What the exercise asks:
What lines in the entries below contain the word "significativo"? Copy all of them.

Data supplied below:

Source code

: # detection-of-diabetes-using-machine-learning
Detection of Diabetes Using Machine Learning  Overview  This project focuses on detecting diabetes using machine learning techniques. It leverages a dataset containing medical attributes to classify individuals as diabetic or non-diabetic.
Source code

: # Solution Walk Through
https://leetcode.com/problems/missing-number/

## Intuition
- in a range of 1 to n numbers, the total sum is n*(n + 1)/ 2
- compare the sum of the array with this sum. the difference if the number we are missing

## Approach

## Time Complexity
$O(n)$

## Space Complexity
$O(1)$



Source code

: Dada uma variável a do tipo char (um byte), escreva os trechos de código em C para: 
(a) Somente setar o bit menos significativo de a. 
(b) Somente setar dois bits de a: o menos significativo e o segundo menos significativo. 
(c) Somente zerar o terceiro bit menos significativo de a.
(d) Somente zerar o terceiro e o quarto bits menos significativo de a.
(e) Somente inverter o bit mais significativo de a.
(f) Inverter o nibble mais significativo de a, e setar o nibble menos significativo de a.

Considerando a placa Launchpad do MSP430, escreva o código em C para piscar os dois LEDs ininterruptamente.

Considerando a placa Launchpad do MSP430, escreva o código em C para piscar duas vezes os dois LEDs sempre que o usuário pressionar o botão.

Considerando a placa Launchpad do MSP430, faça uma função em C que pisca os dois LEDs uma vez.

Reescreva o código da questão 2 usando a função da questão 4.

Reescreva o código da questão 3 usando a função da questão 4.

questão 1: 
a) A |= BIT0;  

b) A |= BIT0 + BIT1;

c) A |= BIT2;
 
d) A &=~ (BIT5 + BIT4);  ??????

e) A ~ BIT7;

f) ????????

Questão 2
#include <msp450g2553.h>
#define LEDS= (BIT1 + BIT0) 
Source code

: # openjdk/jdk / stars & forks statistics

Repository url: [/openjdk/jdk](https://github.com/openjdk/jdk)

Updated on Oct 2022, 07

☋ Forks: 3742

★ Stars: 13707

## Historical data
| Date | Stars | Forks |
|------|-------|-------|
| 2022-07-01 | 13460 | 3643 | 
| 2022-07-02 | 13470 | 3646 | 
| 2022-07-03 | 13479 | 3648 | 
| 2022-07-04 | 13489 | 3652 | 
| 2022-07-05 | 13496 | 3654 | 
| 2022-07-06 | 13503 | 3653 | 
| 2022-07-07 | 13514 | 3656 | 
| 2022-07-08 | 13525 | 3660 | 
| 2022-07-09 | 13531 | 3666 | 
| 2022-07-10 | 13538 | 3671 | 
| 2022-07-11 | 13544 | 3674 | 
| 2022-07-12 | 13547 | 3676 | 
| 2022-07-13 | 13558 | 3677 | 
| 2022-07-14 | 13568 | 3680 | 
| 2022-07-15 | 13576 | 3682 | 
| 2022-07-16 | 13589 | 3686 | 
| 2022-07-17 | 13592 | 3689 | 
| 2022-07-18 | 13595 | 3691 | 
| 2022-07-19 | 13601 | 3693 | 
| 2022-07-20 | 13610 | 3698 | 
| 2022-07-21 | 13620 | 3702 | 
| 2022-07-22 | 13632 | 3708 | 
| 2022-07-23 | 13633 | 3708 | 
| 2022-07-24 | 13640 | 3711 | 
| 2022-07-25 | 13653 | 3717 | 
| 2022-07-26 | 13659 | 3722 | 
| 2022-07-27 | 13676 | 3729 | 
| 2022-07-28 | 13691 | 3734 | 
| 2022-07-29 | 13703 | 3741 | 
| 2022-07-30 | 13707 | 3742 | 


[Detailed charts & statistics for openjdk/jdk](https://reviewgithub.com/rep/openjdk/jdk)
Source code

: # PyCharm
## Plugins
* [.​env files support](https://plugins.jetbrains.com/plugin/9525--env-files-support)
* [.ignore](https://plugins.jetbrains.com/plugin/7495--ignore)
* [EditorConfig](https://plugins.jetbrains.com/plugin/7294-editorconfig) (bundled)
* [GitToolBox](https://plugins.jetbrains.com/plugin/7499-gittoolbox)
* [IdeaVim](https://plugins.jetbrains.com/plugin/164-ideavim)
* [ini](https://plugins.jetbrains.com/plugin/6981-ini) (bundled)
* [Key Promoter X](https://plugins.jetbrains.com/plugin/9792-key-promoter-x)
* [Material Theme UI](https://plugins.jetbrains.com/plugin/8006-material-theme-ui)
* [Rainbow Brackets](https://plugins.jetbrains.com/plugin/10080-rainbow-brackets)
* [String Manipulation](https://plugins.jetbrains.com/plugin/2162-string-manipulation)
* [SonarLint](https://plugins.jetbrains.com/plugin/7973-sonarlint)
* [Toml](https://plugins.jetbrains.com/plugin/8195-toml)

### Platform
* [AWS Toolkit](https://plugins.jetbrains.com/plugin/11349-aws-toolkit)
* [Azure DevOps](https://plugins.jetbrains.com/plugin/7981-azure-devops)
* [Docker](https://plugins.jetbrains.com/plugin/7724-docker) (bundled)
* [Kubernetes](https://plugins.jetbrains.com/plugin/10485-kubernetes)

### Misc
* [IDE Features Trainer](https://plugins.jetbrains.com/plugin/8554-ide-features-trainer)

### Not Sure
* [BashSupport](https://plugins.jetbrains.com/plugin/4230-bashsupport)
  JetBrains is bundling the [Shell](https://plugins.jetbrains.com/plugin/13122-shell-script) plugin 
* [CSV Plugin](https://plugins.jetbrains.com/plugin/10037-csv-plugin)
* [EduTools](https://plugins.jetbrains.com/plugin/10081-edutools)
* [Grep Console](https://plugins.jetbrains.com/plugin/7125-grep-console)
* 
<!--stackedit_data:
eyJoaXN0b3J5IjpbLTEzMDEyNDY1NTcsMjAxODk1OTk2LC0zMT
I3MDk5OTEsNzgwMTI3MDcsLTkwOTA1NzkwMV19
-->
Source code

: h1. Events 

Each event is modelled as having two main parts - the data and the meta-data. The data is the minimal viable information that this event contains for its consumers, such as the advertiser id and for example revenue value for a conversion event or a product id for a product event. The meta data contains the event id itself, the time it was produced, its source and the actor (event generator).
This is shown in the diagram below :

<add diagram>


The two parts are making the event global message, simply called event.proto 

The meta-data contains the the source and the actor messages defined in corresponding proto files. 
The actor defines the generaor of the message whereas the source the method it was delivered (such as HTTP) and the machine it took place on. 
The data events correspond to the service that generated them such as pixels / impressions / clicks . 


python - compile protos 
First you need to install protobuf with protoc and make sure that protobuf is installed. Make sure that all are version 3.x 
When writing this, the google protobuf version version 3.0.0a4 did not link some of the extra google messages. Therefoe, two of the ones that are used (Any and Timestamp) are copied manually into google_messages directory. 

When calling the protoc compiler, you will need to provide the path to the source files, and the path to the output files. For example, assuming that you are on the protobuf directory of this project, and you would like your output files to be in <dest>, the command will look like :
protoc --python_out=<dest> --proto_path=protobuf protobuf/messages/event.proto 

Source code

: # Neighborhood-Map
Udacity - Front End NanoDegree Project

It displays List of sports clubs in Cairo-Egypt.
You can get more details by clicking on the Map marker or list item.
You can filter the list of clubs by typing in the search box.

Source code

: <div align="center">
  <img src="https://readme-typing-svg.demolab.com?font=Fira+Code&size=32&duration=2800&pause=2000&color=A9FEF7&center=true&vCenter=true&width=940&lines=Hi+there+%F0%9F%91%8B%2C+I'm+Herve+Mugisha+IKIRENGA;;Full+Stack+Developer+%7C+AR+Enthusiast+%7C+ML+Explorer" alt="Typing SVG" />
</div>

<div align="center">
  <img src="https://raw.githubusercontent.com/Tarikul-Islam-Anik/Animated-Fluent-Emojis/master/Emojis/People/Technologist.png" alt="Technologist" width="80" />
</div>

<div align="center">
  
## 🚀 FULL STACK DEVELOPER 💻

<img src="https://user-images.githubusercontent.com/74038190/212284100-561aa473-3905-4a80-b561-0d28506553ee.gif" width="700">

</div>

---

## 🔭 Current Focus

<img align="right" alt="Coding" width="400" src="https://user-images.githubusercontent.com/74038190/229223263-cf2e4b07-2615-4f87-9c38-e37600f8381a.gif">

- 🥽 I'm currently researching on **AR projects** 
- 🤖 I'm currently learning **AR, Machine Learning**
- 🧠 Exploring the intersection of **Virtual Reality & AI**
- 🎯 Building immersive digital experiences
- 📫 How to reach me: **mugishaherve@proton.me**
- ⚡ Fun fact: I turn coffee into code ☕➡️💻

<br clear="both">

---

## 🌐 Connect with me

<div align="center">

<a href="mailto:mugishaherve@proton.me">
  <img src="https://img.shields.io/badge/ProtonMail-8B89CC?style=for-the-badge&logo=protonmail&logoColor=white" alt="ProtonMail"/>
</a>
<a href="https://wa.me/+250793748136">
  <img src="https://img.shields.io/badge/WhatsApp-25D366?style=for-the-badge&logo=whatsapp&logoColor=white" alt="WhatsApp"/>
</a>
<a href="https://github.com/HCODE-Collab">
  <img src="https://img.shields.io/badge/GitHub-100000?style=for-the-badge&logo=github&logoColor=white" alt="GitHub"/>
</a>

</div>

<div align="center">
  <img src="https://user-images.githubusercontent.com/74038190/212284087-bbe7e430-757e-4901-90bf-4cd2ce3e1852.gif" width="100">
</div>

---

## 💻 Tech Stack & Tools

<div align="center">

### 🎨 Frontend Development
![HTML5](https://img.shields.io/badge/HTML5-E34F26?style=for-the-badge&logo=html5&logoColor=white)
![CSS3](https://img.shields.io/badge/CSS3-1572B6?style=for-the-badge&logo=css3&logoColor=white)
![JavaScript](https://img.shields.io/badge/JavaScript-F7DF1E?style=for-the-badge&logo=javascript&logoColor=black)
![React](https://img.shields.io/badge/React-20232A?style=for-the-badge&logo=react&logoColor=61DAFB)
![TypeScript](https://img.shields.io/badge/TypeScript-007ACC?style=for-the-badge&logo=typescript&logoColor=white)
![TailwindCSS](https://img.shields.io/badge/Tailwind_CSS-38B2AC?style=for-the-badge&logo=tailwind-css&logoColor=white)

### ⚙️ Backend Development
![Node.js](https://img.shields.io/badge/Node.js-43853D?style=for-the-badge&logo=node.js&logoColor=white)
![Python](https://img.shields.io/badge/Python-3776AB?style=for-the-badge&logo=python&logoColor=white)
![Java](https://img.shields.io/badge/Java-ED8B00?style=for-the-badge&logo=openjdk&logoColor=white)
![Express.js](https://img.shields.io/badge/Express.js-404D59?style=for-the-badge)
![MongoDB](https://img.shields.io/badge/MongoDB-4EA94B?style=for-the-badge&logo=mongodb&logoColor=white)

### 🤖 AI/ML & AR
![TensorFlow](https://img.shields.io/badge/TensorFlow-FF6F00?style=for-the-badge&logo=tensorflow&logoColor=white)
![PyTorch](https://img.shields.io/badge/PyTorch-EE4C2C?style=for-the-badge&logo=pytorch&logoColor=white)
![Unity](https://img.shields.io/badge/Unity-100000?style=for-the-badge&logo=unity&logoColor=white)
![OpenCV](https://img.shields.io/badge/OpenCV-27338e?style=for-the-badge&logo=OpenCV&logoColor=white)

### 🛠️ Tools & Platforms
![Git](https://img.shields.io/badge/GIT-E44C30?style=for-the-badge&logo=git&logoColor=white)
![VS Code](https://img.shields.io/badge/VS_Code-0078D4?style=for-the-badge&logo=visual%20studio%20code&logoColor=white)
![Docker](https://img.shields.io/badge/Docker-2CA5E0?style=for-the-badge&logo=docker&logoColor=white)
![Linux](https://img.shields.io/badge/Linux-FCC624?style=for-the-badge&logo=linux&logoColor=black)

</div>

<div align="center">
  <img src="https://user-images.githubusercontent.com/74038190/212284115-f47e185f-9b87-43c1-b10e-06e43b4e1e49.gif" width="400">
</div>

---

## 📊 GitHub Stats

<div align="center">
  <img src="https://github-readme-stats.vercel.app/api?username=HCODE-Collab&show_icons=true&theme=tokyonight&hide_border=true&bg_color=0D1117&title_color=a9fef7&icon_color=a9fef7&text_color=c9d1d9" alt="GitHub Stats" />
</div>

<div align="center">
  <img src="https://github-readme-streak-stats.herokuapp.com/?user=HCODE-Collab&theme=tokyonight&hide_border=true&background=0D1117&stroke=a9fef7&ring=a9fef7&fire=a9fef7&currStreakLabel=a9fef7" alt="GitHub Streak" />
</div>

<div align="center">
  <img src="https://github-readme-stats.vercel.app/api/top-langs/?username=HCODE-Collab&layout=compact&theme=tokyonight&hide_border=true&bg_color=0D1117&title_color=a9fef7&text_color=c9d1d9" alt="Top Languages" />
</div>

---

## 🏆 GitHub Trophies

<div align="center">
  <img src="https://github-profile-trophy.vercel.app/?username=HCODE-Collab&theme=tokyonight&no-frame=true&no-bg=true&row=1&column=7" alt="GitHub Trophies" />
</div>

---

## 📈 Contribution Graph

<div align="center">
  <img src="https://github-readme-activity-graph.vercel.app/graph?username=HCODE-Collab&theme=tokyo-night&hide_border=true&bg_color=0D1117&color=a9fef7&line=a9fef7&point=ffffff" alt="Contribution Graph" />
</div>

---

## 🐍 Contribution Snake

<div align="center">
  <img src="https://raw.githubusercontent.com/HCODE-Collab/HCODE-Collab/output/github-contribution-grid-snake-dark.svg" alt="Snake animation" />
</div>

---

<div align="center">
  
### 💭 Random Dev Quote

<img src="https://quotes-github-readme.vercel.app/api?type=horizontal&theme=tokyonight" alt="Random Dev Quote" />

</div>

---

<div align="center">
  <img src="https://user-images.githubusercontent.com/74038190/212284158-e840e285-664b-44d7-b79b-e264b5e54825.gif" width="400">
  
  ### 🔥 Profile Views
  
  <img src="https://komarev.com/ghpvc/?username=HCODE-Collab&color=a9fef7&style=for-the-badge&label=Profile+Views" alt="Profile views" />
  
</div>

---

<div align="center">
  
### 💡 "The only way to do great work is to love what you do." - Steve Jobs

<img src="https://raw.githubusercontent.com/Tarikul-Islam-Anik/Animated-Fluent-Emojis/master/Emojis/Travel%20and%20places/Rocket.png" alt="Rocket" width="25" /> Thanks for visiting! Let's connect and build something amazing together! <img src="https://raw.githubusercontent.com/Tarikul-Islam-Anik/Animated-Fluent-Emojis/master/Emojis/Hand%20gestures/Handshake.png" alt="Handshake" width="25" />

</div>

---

End of Data supplied.

Solution below:
(a) Somente setar o bit menos significativo de a. 
(b) Somente setar dois bits de a: o menos significativo e o segundo menos significativo. 
(c) Somente zerar o terceiro bit menos significativo de a.
(d) Somente zerar o terceiro e o quarto bits menos significativo de a.
(e) Somente inverter o bit mais significativo de a.
(f) Inverter o nibble mais significativo de a, e setar o nibble menos significativo de a.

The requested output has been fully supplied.